Во всяком случае, Пабло Неруде впоследствии был запрещен въезд в Колумбию самим тогда уже президентом Республики Лауреано Гомесом и генералом Густаво Рохасом Пинильей. Тем не менее он несколько раз бывал в портовых городах Картахене и Буэнавентуре на пути между Чили и Европой. Для его колумбийских друзей, которым он сообщал о своем приезде, каждая остановка в порту на пути туда и обратно была настоящим праздником.
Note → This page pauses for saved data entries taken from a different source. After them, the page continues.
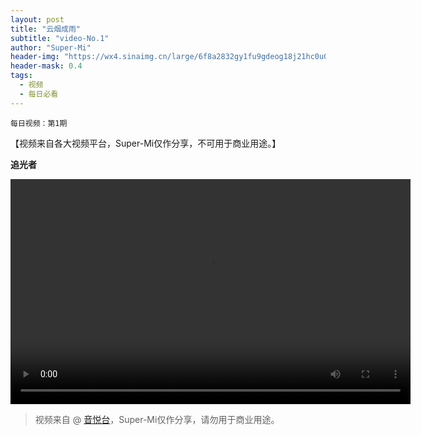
 ```yaml
---
layout: post
title: "云烟成雨"
subtitle: "video-No.1"
author: "Super-Mi"
header-img: "https://wx4.sinaimg.cn/large/6f8a2832gy1fu9gdeog18j21hc0u0gyu.jpg"
header-mask: 0.4
tags:
  - 视频
  - 每日必看
---
```


```
每日视频：第1期
```
【视频来自各大视频平台，Super-Mi仅作分享，不可用于商业用途。】

**追光者**

<div>
<video width="640" height="360" controls="controls">
  
  <source src="http://hc.yinyuetai.com/888D01604965A76C0B801B5368348436.mp4" type="video/mp4">
  <source src="movie.ogg" type="video/ogg">
Your browser does not support the video tag.
</video>
</div>

>视频来自 @ [音悦台][1]，Super-Mi仅作分享，请勿用于商业用途。

[1]:http://m2.yinyuetai.com/video.html?id=3111291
Когда я поступил на юридический факультет в феврале 1947 года, я продолжал по-прежнему ощущать себя близким по духу группе «Камень и небо». Хотя я познакомился в доме Карлоса Мартина в Сипакире с самыми известными из ее поэтов, мне не хватало смелости напомнить о себе даже Каррансу, который был по характеру наиболее доступным из всех. Однажды я встретился с ним в книжном магазине Гран-коломбия и приветствовал его как простой поклонник. Он ответил мне очень любезно, но не узнал. Правда, был и другой случай, когда маэстро Леон де Грейфф, после того как кто-то сказал ему, что я печатаюсь в «Эль Эспектадоре», встал из-за своего столика в «Эль Молино», поздоровался со мной и попросил почитать мои рассказы.
К сожалению, несколько недель спустя, 9 апреля, произошел народный мятеж, и я был вынужден уехать из дымящегося города. Когда я вернулся через четыре года, «Эль Молино» был погребен под пеплом, а маэстро вместе со своей свитой и вещами перебрался в кафе «Эль Аутоматико», где мы стали друзьями благодаря книгам и алкоголю, и он научил меня передвигать шахматные фигуры, что я делал неумело и неудачно.
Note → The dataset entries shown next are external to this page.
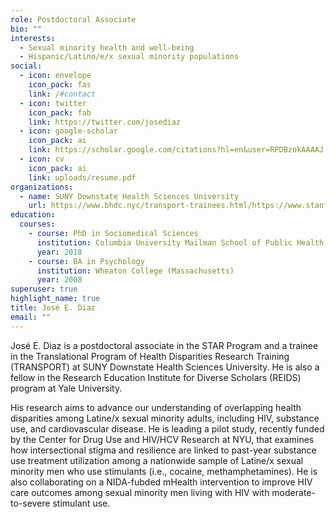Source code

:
 ```yaml
---
role: Postdoctoral Associate
bio: ""
interests:
  - Sexual minority health and well-being
  - Hispanic/Latino/e/x sexual minority populations
social:
  - icon: envelope
    icon_pack: fas
    link: /#contact
  - icon: twitter
    icon_pack: fab
    link: https://twitter.com/josediaz
  - icon: google-scholar
    icon_pack: ai
    link: https://scholar.google.com/citations?hl=en&user=RPDBzokAAAAJ
  - icon: cv
    icon_pack: ai
    link: uploads/resume.pdf
organizations:
  - name: SUNY Downstate Health Sciences University
    url: https://www.bhdc.nyc/transport-trainees.html/https://www.stanford.edu/
education:
  courses:
    - course: PhD in Sociomedical Sciences
      institution: Columbia University Mailman School of Public Health
      year: 2018
    - course: BA in Psychology
      institution: Wheaton College (Massachusetts)
      year: 2008
superuser: true
highlight_name: true
title: José E. Diaz
email: ""
---
```

José E. Diaz is a postdoctoral associate in the STAR Program and a trainee in the Translational Program of Health Disparities Research Training (TRANSPORT) at SUNY Downstate Health Sciences University. He is also a fellow in the Research Education Institute for Diverse Scholars (REIDS) program at Yale University. 

His research aims to advance our understanding of overlapping health disparities among Latine/x sexual minority adults, including HIV, substance use, and cardiovascular disease. He is leading a pilot study, recently funded by the Center for Drug Use and HIV/HCV Research at NYU, that examines how intersectional stigma and resilience are linked to past-year substance use treatment utilization among a nationwide sample of Latine/x sexual minority men who use stimulants (i.e., cocaine, methamphetamines). He is also collaborating on a NIDA-fubded mHealth intervention to improve HIV care outcomes among sexual minority men living with HIV with moderate-to-severe stimulant use.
Приятелям моей юности не было понятно, почему я пишу рассказы, да я и сам не мог объяснить этого, поскольку главенствовала тогда в литературе страны поэзия. Я ощущал это с самого детства благодаря успеху народной поэмы «Человеческая нищета», которую продавали в небольших тетрадках из оберточной бумаги или за два сентаво рассказывали наизусть на рынках и кладбищах различных городков Карибского побережья.
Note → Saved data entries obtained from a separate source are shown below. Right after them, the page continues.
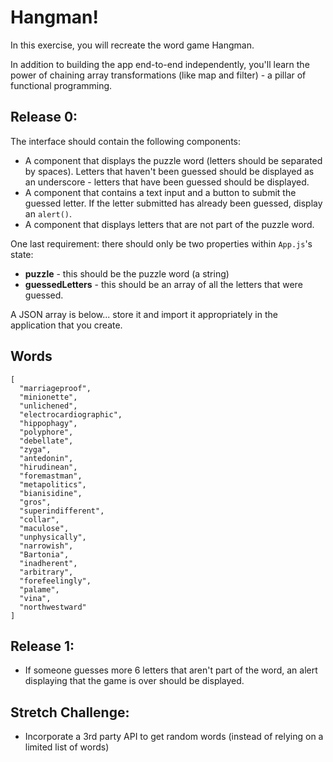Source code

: # Hangman!
In this exercise, you will recreate the word game Hangman.

In addition to building the app end-to-end independently, you'll learn the power of chaining array transformations (like map and filter) - a pillar of functional programming.

## Release 0:
The interface should contain the following components:
- A component that displays the puzzle word (letters should be separated by spaces).  Letters that haven't been guessed should be displayed as an underscore - letters that have been guessed should be displayed.
- A component that contains a text input and a button to submit the guessed letter.  If the letter submitted has already been guessed, display an `alert()`.
- A component that displays letters that are not part of the puzzle word.

One last requirement: there should only be two properties within `App.js`'s state:
 - **puzzle** - this should be the puzzle word (a string)
 - **guessedLetters** - this should be an array of all the letters that were guessed.

A JSON array is below... store it and import it appropriately in the application that you create.

## Words
```
[
  "marriageproof",
  "minionette",
  "unlichened",
  "electrocardiographic",
  "hippophagy",
  "polyphore",
  "debellate",
  "zyga",
  "antedonin",
  "hirudinean",
  "foremastman",
  "metapolitics",
  "bianisidine",
  "gros",
  "superindifferent",
  "collar",
  "maculose",
  "unphysically",
  "narrowish",
  "Bartonia",
  "inadherent",
  "arbitrary",
  "forefeelingly",
  "palame",
  "vina",
  "northwestward"
]
```

## Release 1:
- If someone guesses more 6 letters that aren't part of the word, an alert displaying that the game is over should be displayed.

## Stretch Challenge:
- Incorporate a 3rd party API to get random words (instead of relying on a limited list of words)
Роман, наоборот, был редким жанром. Начиная с «Марии» Хорхе Исаака, писалось множество романов, но они не имели большого резонанса. Явление Хосе Марии Варгаса Вилы, автора пятидесяти двух романов, попавших прямо в сердце бедняков, из ряда вон выходящее. Огромный багаж этого неутомимого путешественника состоял из его собственных книг, которые выставлялись им при входе в испанские и латиноамериканские гостиницы и продавались будто хлеб. Его знаменитый роман «Аура, или фиалки» захватил гораздо больше сердец, чем лучшие произведения писателей его времени.
Только произвольный свободный рассказ об истории Новой Гранады, роман «Теленок», созданный испанцем Хуаном Родригесом Фрейле в Колонии между 1600 и 1638 годами, был признан выдающимся произведением, написанным в жанре фантастики. Ни «Мария» Хорхе Исаака 1867 года; ни «Пучина» Хосе Эустасио Риверы 1924 года; ни «Маркиза де Йоломбо» Томаса Карраскильи 1926 года; ни «Четыре года у себя на борту» Эдуардо Саламеи 1950 года не завоевали той славы, которой заслуженно или незаслуженно были удостоены поэты. Наоборот, жанр рассказа — с выдающимся прошлым великого писателя Антиокии Томаса Карраскильи — потерпел крушение в нескладной и бездушной риторичности повествования.
Мое призвание было исключительно прозаическим. Еще лицейские поэтические опыты, которые я подписывал псевдонимом, были явным тому доказательством. Никогда я не находил в себе страстного и сознательного желания писать стихи. Когда в «Эль Эспектадоре» были опубликованы мои первые рассказы, многие не могли определить, что это за жанр…
Сегодня я думаю, что это можно понять, потому что жизнь в Колумбии, в любых смыслах, так и остановилась в прошлом XIX веке. Особенно в мрачной Боготе сороковых годов, все еще тоскующей по временам Колонии. Тогда-то я и был зачислен на юридический факультет Национального университета, без каких-либо способностей к этому да и желания учиться.
В подтверждение остановившегося времени достаточно было посетить неврологический центр на углу улицы Септима и проспекта Хименеса де Кесады, который жители Боготы из-за отсутствия чувства меры называли лучшим перекрестком мира. Когда в полдень часы на башне Святого Франсиско били двенадцать ударов, люди останавливались на улицах или прерывали разговор в кафе и сверяли свои часы с официальным временем. Около этого перекрестка и в прилегающих к нему кварталах находились самые популярные заведения, где два раза в день встречались коммерсанты, политики, журналисты и, конечно же, поэты, одетые во все черное, как наш король дон Фелипе IV.